Go Back
Clams and bacon have quite an affinity for one another. Take time to get the bacon nice and crispy and the onions nice and brown. (You’ll need a heavy-bottomed pan for this, so they don’t burn.) Their flavor will infuse the whole dish.

Ingredients

  • 1 pound spinach
  • 3 cloves garlic, thinly sliced
  • 1 tablespoon extra virgin olive oil, plus 2 teaspoons for drizzling
  • 1/2 lemon, juiced
  • 4 slices bacon, sliced crosswise into slivers
  • 1 large onion, chopped
  • 1 teaspoon fresh thyme
  • 1 cup white wine
  • 3 pounds clams, scrubbed
  • freshly ground black pepper, to taste

Instructions

  • Wilt the spinach in a wide, covered sauté pan over medium heat, for about 4 minutes, and pour off liquid.

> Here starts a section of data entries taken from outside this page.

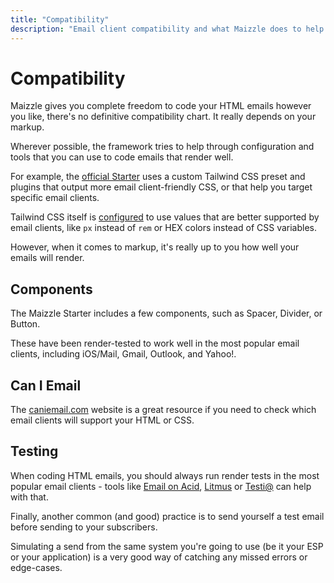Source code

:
 ```yaml
---
title: "Compatibility"
description: "Email client compatibility and what Maizzle does to help improve your template's rendering."
---
```


# Compatibility

Maizzle gives you complete freedom to code your HTML emails however you like, there's no definitive compatibility chart. It really depends on your markup.

Wherever possible, the framework tries to help through configuration and tools that you can use to code emails that render well.

For example, the [official Starter](https://github.com/maizzle/maizzle) uses a custom Tailwind CSS preset and plugins that output more email client-friendly CSS, or that help you target specific email clients.

Tailwind CSS itself is [configured](/docs/configuration/tailwindcss#tailwindconfigjs) to use values that are better supported by email clients, like `px` instead of `rem` or HEX colors instead of CSS variables.

However, when it comes to markup, it's really up to you how well your emails will render.

## Components

The Maizzle Starter includes a few components, such as Spacer, Divider, or Button.

These have been render-tested to work well in the most popular email clients, including iOS/Mail, Gmail, Outlook, and Yahoo!.

## Can I Email

The [caniemail.com](https://www.caniemail.com/) website is a great resource if you need to check which email clients will support your HTML or CSS.

## Testing

When coding HTML emails, you should always run render tests in the most popular email clients - tools like [Email on Acid](https://www.emailonacid.com/), [Litmus](https://www.litmus.com/) or [Testi@](https://testi.at/) can help with that.

Finally, another common (and good) practice is to send yourself a test email before sending to your subscribers.

Simulating a send from the same system you're going to use (be it your ESP or your application) is a very good way of catching any missed errors or edge-cases.
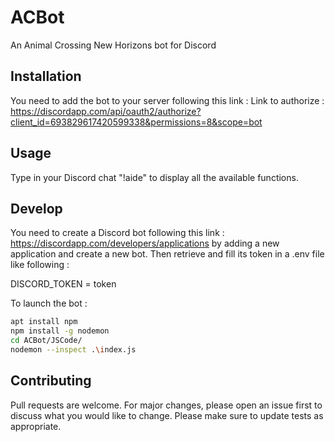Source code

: # ACBot
An Animal Crossing New Horizons bot for Discord

## Installation
You need to add the bot to your server following this link :
Link to authorize : https://discordapp.com/api/oauth2/authorize?client_id=693829617420599338&permissions=8&scope=bot

## Usage 
Type in your Discord chat "!aide" to display all the available functions. 

## Develop
You need to create a Discord bot following this link : https://discordapp.com/developers/applications by adding a new application and create a new bot. 
Then retrieve and fill its token in a .env file like following :

DISCORD_TOKEN = token

To launch the bot : 
```bash
apt install npm
npm install -g nodemon
cd ACBot/JSCode/
nodemon --inspect .\index.js
```

## Contributing
Pull requests are welcome. For major changes, please open an issue first to discuss what you would like to change.
Please make sure to update tests as appropriate.
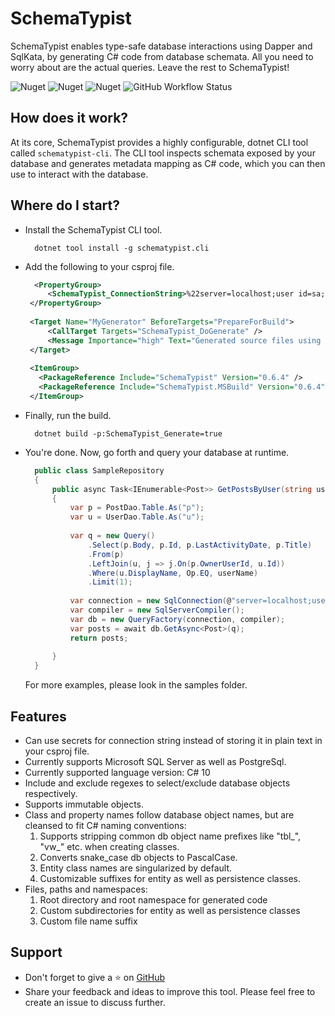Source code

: ﻿# SchemaTypist

SchemaTypist enables type-safe database interactions using Dapper and SqlKata, by generating C# code from database schemata.  All you need to worry about are the actual queries.  Leave the rest to SchemaTypist!

![Nuget](https://img.shields.io/nuget/v/SchemaTypist?color=blue&label=SchemaTypist&logo=Nuget&style=plastic)
![Nuget](https://img.shields.io/nuget/v/SchemaTypist.Cli?color=blue&label=SchemaTypist.Cli&logo=Nuget&style=plastic)
![Nuget](https://img.shields.io/nuget/v/SchemaTypist.MSBuild?color=blue&label=SchemaTypist.MSBuild&logo=Nuget&style=plastic)
![GitHub Workflow Status](https://img.shields.io/github/workflow/status/niyama-scribe/SchemaTypist/Build%20&%20Test?style=plastic)


## How does it work?

At its core, SchemaTypist provides a highly configurable, dotnet CLI tool called `schematypist-cli`.  The CLI tool inspects schemata exposed by your database and generates metadata mapping as C# code, which you can then use to interact with the database.

## Where do I start?

 - Install the SchemaTypist CLI tool.
   ```commandline 
     dotnet tool install -g schematypist.cli 
   ```
 - Add the following to your csproj file.
   ```xml
     <PropertyGroup>
		<SchemaTypist_ConnectionString>%22server=localhost;user id=sa;password=N3v3r!nPr0d;Database=StackOverflow%22</SchemaTypist_ConnectionString>
	</PropertyGroup>
	
	<Target Name="MyGenerator" BeforeTargets="PrepareForBuild">
		<CallTarget Targets="SchemaTypist_DoGenerate" />
		<Message Importance="high" Text="Generated source files using SchemaTypist" />
	</Target>
	
	<ItemGroup>
	  <PackageReference Include="SchemaTypist" Version="0.6.4" />
	  <PackageReference Include="SchemaTypist.MSBuild" Version="0.6.4" />
	</ItemGroup>
   ```
 - Finally, run the build.
   ```commandline
     dotnet build -p:SchemaTypist_Generate=true 
   ```
 - You're done.  Now, go forth and query your database at runtime.
   ```csharp
     public class SampleRepository
     {
         public async Task<IEnumerable<Post>> GetPostsByUser(string userName)
         {
             var p = PostDao.Table.As("p");
             var u = UserDao.Table.As("u");
     
             var q = new Query()
                 .Select(p.Body, p.Id, p.LastActivityDate, p.Title)
                 .From(p)
                 .LeftJoin(u, j => j.On(p.OwnerUserId, u.Id))
                 .Where(u.DisplayName, Op.EQ, userName)
                 .Limit(1);
             
             var connection = new SqlConnection(@"server=localhost;user id=sa;password= N3v3r!nPr0d;initial catalog=StackOverflow");
             var compiler = new SqlServerCompiler();
             var db = new QueryFactory(connection, compiler);
             var posts = await db.GetAsync<Post>(q);
             return posts;
     
         }
     }
   ```

   For more examples, please look in the samples folder.

## Features
 - Can use secrets for connection string instead of storing it in plain text in your csproj file.
 - Currently supports Microsoft SQL Server as well as PostgreSql.
 - Currently supported language version: C# 10
 - Include and exclude regexes to select/exclude database objects respectively.
 - Supports immutable objects.
 - Class and property names follow database object names, but are cleansed to fit C# naming conventions:
   1. Supports stripping common db object name prefixes like "tbl_", "vw_" etc. when creating classes.
   2. Converts snake_case db objects to PascalCase.
   3. Entity class names are singularized by default.
   4. Customizable suffixes for entity as well as persistence classes.
 - Files, paths and namespaces:
   1. Root directory and root namespace for generated code
   2. Custom subdirectories  for entity as well as persistence classes
   3. Custom file name suffix
  

## Support
- Don't forget to give a ⭐ on [GitHub](https://github.com/niyama-scribe/SchemaTypist)
- Share your feedback and ideas to improve this tool.  Please feel free to create an issue to discuss further.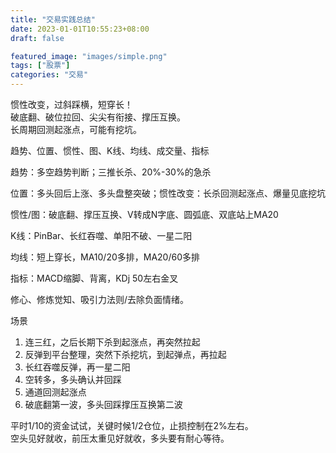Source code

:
 ```yaml
---
title: "交易实践总结"
date: 2023-01-01T10:55:23+08:00
draft: false

featured_image: "images/simple.png"
tags: ["股票"]
categories: "交易"
---
```


惯性改变，过斜踩横，短穿长！  
破底翻、破位拉回、尖尖有衔接、撑压互换。  
长周期回测起涨点，可能有挖坑。

趋势、位置、惯性、图、K线、均线、成交量、指标

趋势：多空趋势判断；三推长杀、20%-30%的急杀

位置：多头回后上涨、多头盘整突破；惯性改变：长杀回测起涨点、爆量见底挖坑

惯性/图：破底翻、撑压互换、V转成N字底、圆弧底、双底站上MA20

K线：PinBar、长红吞噬、单阳不破、一星二阳

均线：短上穿长，MA10/20多排，MA20/60多排

指标：MACD缩脚、背离，KDj 50左右金叉


修心、修炼觉知、吸引力法则/去除负面情绪。


场景
1. 连三红，之后长期下杀到起涨点，再突然拉起
2. 反弹到平台整理，突然下杀挖坑，到起弹点，再拉起
3. 长红吞噬反弹，再一星二阳
4. 空转多，多头确认并回踩
5. 通道回测起涨点
6. 破底翻第一波，多头回踩撑压互换第二波

平时1/10的资金试试，关键时候1/2仓位，止损控制在2%左右。  
空头见好就收，前压太重见好就收，多头要有耐心等待。


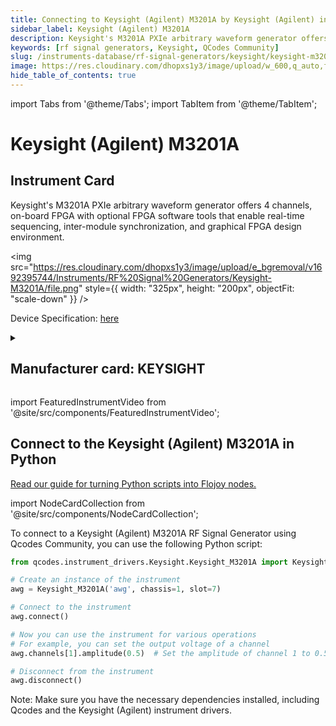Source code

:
 ```yaml
---
title: Connecting to Keysight (Agilent) M3201A by Keysight (Agilent) in Python
sidebar_label: Keysight (Agilent) M3201A
description: Keysight's M3201A PXIe arbitrary waveform generator offers 4 channels, on-board FPGA with optional FPGA software tools that enable real-time sequencing, inter-module synchronization, and graphical FPGA design environment.
keywords: [rf signal generators, Keysight, QCodes Community]
slug: /instruments-database/rf-signal-generators/keysight/keysight-m3201a
image: https://res.cloudinary.com/dhopxs1y3/image/upload/w_600,q_auto,f_auto/e_bgremoval/v1692395744/Instruments/RF%20Signal%20Generators/Keysight-M3201A/file.jpg
hide_table_of_contents: true
---
```


import Tabs from '@theme/Tabs';
import TabItem from '@theme/TabItem';

# Keysight (Agilent) M3201A

## Instrument Card

<div className="flex">

<div>

Keysight's M3201A PXIe arbitrary waveform generator offers 4 channels, on-board FPGA with optional FPGA software tools that enable real-time sequencing, inter-module synchronization, and graphical FPGA design environment.

</div>

<img src="https://res.cloudinary.com/dhopxs1y3/image/upload/e_bgremoval/v1692395744/Instruments/RF%20Signal%20Generators/Keysight-M3201A/file.png" style={{ width: "325px", height: "200px", objectFit: "scale-down" }} />

</div>

<div className="flex text-center">

<p>Device Specification: <a target="\_blank" href="https://www.keysight.com/us/en/assets/7018-05391/data-sheets/5992-1797.pdf">here</a></p>

</div>

<details style={{ marginTop: "15px"}}>
<summary><h2>Manufacturer card: KEYSIGHT</h2></summary>

<img src="https://res.cloudinary.com/dhopxs1y3/image/upload/v1692125973/Instruments/Vendor%20Logos/Keysight.png" style={{ width: "100%", height: "170px",objectFit: "scale-down" }} />

Keysight (Agilent) Technologies, or Keysight, is an American company that manufactures electronics test and measurement equipment and software.

<ul>
  <li>Headquarters: USA</li>
  <li>Yearly Revenue (millions, USD): 5420.0</li>
  <li>Vendor Website: <a href="https://www.keysight.com/us/en/home.html">here</a></li>
</ul>
</details>

import FeaturedInstrumentVideo from '@site/src/components/FeaturedInstrumentVideo';

<FeaturedInstrumentVideo category='RF_SIGNAL_GENERATORS' manufacturer='KEYSIGHT'></FeaturedInstrumentVideo>


## Connect to the Keysight (Agilent) M3201A in Python

[Read our guide for turning Python scripts into Flojoy nodes.](https://docs.flojoy.ai/contribution/blocks/custom-flojoy-block/)

import NodeCardCollection from '@site/src/components/NodeCardCollection';

<Tabs>

<TabItem value="Flojoy" label="Flojoy" className="flojoy-instrument-tabs">

<NodeCardCollection category='RF_SIGNAL_GENERATORS' manufacturer='KEYSIGHT'></NodeCardCollection>

</TabItem>
<TabItem value="QCodes Community" label="QCodes Community">

To connect to a Keysight (Agilent) M3201A RF Signal Generator using Qcodes Community, you can use the following Python script:

```python
from qcodes.instrument_drivers.Keysight.Keysight_M3201A import Keysight_M3201A

# Create an instance of the instrument
awg = Keysight_M3201A('awg', chassis=1, slot=7)

# Connect to the instrument
awg.connect()

# Now you can use the instrument for various operations
# For example, you can set the output voltage of a channel
awg.channels[1].amplitude(0.5)  # Set the amplitude of channel 1 to 0.5 V

# Disconnect from the instrument
awg.disconnect()
```

Note: Make sure you have the necessary dependencies installed, including Qcodes and the Keysight (Agilent) instrument drivers.

</TabItem>
</Tabs>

Remove spinach from pan, turn up heat, and let any remaining liquid burn off. Swirl in 1 tablespoon olive oil, and add the garlic. Cook, stirring frequently, for 4 minutes, until golden. Add spinach back to pan, and sauté for another 2 minutes, until completely wilted. Turn into a serving bowl, and squeeze lemon juice over top. Remove spinach from pan, and set aside.
  • Wipe out pan, reduce heat to medium, and add bacon and onion. Sauté, stirring occasionally, until bacon is well-browned, about 10-12 minutes. Turn heat to medium-high, add thyme and white wine, and deglaze pan. Bring to a boil, and let wine reduce to about half, about 4 minutes.
  • Add clams, and reduce heat once again to medium. Cover, and let simmer for 6-8 minutes, until clams are opened. Drizzle 2 teaspoons extra virgin olive oil and sprinkle black pepper over top.
  • To serve, place a bed of spinach in each of four wide bowls. Top with clams and broth.